Governance
HREP governance controls protocol settings, upgrades, treasury routing, and Voter ID enforcement.
What Governance Does
HREP is a reputation token with no token sale and no treasury backing. Governance power comes from earned HREP, and proposals execute through the governor and timelock.
- Upgrade or configure protocol contracts.
- Set round defaults and creator bounds.
- Route treasury spending, including ecosystem and partner activation grants.
- Revoke Voter IDs when there is hard evidence of abuse.
Proposal Lifecycle
| State | Meaning |
|---|---|
| Pending | Created and waiting for the voting delay. |
| Active | Voting is open: For, Against, or Abstain. |
| Queued | Passed and waiting in the timelock. |
| Executed | The change is live. |
Core Parameters
| Proposal threshold | 1,000 HREP |
| Voting delay | ~1 day |
| Voting period | ~1 week |
| Quorum | 4% of circulating supply (min 100,000 HREP) |
| Timelock delay | 2 days |
| Governance lock | 7 days after proposing or voting |
Round Settings Bounds
Question creators can choose round settings, but only inside governance-approved ranges. That lets urgent asks settle faster while broader questions can wait for more voters.

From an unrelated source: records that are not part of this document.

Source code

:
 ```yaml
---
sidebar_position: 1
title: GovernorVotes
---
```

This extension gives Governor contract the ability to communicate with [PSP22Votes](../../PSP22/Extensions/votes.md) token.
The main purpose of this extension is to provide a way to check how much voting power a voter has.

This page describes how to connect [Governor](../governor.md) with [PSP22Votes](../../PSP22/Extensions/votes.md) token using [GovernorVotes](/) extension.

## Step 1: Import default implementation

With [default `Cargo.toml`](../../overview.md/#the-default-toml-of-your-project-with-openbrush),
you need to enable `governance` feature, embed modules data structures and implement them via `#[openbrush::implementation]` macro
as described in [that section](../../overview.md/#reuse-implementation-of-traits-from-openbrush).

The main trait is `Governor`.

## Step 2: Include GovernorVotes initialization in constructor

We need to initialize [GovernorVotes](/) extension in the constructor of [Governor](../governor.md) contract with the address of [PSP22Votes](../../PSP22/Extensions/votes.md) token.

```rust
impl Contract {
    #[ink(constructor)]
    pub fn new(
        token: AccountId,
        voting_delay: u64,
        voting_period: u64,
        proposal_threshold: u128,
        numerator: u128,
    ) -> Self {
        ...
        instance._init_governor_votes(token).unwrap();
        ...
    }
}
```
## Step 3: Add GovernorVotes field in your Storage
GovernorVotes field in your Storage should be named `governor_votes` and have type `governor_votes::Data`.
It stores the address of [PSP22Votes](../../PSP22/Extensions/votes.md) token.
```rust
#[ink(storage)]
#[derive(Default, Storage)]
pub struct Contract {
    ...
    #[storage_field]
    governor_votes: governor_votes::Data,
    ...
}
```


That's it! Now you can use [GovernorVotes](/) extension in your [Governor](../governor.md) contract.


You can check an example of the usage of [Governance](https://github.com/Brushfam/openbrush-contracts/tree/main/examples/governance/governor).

| Setting | Default | Creator bounds |
|---|---|---|
| Blind phase | 20 minutes | 5 minutes to 1 hour |
| Max duration | 7 days | 1 hour to 30 days |
| Settlement voters | 3 | 2 to 100 |
| Voter cap | 200 | 2 to 10,000 |
Treasury
The treasury starts with 32M HREP under governor/timelock control. Ongoing inflows include the treasury share of contested losing pools, withdrawal fees, and forfeited unrevealed votes. Spending follows the same proposal and timelock path as upgrades.
Treasury grants can support work that grows the Curyo feedback network: partner activation, integrations, research and data projects, community growth, protocol development, and security or whistleblower rewards. Because HREP also carries governance power, grant proposals should explain the recipient, purpose, amount, expected impact, and any milestone or reporting expectations.
Safety Powers
Governance can use public on-chain evidence to respond to collusion, repeated unrevealed commitments, or other behavior that damages the feedback signal. The main enforcement tool is Voter ID revocation through a normal proposal.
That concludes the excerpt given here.